Prompt -> Copy, exactly and without additions, every line in the records below from the one holding "The order in" through the one holding "<listOfSubTasks>", both ends included.
== Excerpted data ==
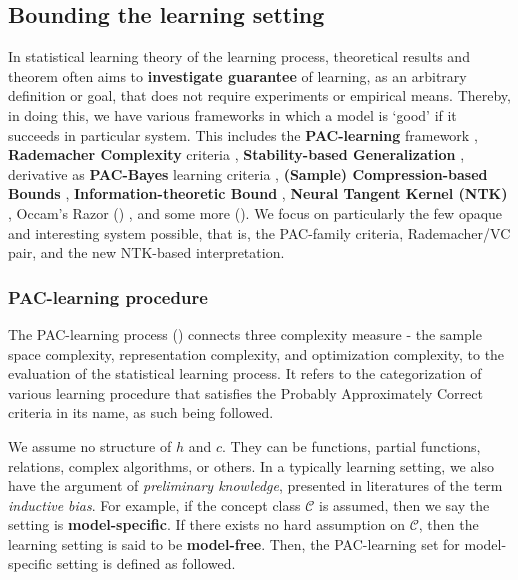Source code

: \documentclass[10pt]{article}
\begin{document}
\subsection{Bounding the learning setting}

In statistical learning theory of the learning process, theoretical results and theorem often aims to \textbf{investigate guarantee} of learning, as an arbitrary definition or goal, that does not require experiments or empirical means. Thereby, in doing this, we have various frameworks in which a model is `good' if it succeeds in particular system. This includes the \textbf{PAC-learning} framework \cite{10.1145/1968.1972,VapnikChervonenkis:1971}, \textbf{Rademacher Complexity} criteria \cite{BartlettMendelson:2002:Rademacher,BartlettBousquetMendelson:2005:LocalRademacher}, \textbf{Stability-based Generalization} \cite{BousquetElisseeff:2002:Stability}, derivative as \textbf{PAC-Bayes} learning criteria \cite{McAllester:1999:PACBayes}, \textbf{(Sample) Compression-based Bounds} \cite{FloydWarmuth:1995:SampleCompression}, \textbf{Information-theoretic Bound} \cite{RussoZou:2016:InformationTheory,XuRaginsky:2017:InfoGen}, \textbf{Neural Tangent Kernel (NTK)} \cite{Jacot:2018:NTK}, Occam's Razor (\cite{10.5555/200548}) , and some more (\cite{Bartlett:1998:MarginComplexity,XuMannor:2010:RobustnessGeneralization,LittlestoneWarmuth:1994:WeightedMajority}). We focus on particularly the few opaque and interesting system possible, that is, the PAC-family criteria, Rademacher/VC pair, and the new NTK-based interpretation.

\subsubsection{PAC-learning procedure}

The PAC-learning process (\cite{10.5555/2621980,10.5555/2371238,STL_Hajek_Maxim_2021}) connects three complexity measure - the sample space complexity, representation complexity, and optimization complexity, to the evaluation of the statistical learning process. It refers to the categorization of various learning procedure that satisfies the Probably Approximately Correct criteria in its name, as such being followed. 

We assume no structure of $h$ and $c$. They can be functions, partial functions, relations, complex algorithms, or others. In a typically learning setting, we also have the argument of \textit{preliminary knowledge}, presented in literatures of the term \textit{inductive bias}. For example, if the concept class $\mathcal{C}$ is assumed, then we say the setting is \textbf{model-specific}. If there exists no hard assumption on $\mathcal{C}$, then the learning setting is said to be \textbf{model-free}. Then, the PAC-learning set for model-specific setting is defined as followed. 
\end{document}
===
== Excerpted data ==
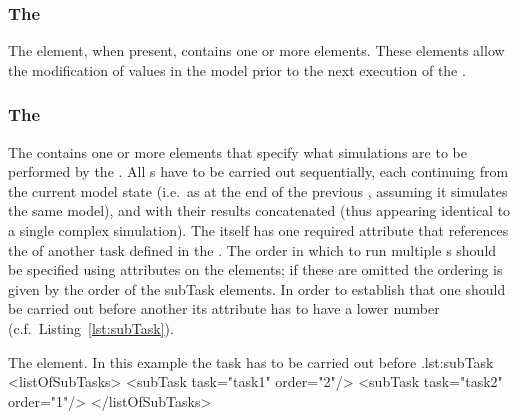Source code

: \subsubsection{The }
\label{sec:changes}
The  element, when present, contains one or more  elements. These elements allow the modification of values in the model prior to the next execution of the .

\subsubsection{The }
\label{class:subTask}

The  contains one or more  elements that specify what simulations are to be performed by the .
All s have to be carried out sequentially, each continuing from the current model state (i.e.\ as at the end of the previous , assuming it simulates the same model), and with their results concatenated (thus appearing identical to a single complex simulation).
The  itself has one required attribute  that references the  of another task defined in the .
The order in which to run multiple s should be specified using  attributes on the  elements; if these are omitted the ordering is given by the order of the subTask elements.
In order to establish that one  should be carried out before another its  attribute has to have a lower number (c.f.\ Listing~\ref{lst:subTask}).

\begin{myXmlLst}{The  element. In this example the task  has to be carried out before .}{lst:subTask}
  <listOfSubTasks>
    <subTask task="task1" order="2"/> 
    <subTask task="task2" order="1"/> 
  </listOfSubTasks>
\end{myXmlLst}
===
Response area ->
The order in which to run multiple s should be specified using  attributes on the  elements; if these are omitted the ordering is given by the order of the subTask elements.
In order to establish that one  should be carried out before another its  attribute has to have a lower number (c.f.\ Listing~\ref{lst:subTask}).

\begin{myXmlLst}{The  element. In this example the task  has to be carried out before .}{lst:subTask}
  <listOfSubTasks>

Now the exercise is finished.